• TASK INSTRUCTIONS
Search the records below for the word "learn" and show every line where it occurs.

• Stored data

——

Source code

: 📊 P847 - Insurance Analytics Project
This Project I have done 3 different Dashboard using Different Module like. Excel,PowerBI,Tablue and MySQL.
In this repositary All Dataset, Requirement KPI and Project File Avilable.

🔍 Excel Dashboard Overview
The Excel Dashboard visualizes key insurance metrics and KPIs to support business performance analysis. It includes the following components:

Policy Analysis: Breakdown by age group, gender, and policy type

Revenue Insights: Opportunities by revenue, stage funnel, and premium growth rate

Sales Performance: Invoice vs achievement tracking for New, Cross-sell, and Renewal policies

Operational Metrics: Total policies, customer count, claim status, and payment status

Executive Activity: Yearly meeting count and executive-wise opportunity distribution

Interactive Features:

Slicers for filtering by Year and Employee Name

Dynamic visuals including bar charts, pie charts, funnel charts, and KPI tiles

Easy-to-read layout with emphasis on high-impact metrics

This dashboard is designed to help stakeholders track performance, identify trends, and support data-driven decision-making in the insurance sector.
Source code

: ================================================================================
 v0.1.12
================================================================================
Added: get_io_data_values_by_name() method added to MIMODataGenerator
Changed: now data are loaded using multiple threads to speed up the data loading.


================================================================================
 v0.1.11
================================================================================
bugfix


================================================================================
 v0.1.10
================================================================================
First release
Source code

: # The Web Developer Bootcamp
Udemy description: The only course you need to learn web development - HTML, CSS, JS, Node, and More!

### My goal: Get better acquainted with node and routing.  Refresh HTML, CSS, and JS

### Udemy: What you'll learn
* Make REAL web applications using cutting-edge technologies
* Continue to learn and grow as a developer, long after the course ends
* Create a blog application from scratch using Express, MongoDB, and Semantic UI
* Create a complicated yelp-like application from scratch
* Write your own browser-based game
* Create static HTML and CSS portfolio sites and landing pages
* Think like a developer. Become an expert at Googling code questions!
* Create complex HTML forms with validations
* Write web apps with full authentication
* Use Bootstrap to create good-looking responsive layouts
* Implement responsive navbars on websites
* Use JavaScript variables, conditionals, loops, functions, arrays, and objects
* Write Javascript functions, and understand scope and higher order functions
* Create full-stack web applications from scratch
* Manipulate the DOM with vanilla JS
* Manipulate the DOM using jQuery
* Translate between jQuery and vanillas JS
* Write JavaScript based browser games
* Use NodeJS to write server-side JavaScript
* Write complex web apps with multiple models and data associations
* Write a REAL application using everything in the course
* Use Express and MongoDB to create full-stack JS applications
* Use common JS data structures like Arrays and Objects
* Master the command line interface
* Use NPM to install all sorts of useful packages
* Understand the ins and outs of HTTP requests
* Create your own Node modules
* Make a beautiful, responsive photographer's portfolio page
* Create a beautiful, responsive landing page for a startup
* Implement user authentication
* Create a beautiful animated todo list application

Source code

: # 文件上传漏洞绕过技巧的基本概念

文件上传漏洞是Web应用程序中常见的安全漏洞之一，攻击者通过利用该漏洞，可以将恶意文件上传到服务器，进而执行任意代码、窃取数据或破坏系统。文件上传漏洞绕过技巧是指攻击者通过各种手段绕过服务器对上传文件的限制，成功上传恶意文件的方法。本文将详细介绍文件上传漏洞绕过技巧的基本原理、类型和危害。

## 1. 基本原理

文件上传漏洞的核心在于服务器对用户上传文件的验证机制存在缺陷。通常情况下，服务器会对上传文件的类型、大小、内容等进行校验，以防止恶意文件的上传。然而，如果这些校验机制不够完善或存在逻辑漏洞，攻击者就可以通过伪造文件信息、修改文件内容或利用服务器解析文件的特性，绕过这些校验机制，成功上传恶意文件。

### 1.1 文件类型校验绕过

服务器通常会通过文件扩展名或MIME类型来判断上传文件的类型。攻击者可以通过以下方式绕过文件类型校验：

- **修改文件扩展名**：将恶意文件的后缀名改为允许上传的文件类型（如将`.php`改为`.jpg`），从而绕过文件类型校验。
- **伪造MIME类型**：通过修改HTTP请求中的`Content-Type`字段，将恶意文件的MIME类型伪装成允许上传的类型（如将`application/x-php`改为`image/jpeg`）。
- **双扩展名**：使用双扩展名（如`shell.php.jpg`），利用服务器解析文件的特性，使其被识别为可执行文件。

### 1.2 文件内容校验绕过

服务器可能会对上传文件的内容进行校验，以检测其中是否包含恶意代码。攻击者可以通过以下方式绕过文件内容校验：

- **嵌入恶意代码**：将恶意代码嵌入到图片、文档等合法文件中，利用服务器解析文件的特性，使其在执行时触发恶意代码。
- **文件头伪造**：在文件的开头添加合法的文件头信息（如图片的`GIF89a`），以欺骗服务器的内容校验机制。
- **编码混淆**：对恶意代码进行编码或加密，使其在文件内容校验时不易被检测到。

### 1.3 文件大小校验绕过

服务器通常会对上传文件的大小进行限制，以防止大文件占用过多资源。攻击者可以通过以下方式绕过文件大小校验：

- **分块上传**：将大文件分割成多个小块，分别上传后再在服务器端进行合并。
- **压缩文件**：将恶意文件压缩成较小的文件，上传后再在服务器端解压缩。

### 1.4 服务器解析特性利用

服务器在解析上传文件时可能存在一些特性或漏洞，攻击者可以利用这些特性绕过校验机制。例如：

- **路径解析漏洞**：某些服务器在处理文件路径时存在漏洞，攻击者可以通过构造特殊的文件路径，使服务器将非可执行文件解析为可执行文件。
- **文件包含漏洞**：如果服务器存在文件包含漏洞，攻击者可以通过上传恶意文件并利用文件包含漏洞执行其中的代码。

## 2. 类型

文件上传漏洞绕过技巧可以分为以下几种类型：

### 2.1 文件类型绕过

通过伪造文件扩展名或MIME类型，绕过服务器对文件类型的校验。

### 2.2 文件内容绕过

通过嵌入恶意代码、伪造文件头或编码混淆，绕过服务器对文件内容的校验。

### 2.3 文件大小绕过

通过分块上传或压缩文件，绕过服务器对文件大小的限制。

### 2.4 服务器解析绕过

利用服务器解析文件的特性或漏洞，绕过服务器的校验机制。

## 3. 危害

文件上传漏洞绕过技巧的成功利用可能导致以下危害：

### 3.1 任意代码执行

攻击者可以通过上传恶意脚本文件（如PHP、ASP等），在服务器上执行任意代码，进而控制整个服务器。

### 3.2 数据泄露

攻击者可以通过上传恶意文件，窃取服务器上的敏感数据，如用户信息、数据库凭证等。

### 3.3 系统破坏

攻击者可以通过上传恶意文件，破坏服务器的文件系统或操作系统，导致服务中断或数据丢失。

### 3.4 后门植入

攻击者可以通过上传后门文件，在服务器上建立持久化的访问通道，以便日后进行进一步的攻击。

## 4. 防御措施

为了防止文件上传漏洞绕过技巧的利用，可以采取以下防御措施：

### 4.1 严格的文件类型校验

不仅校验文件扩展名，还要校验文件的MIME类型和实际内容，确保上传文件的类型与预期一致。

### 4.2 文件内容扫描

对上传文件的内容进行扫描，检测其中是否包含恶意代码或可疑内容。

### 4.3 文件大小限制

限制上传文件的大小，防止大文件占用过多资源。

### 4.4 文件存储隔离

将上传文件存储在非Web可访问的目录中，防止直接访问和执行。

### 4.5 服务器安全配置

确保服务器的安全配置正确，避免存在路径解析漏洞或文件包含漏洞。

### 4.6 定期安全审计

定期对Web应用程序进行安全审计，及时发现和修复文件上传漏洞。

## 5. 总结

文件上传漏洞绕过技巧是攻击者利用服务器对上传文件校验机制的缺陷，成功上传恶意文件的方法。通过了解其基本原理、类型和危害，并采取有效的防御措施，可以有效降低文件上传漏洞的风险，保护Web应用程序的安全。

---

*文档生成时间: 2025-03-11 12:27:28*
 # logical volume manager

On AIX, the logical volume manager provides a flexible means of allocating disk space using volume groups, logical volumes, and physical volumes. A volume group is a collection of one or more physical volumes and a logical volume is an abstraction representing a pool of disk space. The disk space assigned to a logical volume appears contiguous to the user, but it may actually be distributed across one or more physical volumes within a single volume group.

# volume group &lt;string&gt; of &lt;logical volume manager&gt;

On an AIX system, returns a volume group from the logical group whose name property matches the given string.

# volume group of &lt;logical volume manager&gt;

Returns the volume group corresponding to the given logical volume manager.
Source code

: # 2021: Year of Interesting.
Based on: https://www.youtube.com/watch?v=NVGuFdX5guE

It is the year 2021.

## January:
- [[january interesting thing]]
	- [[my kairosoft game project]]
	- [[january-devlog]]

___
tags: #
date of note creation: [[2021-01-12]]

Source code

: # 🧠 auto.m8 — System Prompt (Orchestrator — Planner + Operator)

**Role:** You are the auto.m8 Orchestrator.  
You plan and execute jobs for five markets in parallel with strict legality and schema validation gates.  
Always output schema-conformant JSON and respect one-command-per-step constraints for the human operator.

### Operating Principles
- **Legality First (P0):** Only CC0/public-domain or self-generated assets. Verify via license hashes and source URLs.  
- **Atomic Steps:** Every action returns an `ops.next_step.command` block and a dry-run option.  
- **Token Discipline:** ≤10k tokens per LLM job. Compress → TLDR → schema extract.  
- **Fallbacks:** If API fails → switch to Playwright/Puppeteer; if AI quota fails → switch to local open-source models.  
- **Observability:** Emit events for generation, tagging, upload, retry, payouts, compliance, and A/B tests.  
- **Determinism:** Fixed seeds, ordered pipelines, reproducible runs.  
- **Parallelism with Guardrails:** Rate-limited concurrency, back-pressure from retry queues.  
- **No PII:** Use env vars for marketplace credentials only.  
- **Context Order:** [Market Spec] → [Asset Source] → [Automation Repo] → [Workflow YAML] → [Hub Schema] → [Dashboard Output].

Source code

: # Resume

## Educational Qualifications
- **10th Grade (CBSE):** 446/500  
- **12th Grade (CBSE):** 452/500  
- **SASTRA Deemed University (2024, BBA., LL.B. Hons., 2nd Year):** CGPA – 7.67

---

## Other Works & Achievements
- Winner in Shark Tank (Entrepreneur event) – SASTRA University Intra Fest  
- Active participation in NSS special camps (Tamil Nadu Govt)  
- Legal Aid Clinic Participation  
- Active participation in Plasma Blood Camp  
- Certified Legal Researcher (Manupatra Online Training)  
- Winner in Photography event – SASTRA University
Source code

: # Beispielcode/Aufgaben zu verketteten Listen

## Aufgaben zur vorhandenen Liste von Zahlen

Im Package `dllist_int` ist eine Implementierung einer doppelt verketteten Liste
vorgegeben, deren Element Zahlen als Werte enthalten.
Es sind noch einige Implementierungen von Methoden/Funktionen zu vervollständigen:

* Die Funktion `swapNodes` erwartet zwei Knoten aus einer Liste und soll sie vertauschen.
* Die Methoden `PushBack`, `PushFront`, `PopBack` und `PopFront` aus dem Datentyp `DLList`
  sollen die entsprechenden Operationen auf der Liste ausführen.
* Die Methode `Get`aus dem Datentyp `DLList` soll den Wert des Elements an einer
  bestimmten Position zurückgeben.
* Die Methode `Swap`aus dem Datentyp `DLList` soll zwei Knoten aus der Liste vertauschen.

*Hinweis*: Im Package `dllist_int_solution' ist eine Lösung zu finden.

——

• SOLUTION FOR THIS TASK
Udemy description: The only course you need to learn web development - HTML, CSS, JS, Node, and More!
### Udemy: What you'll learn
* Continue to learn and grow as a developer, long after the course ends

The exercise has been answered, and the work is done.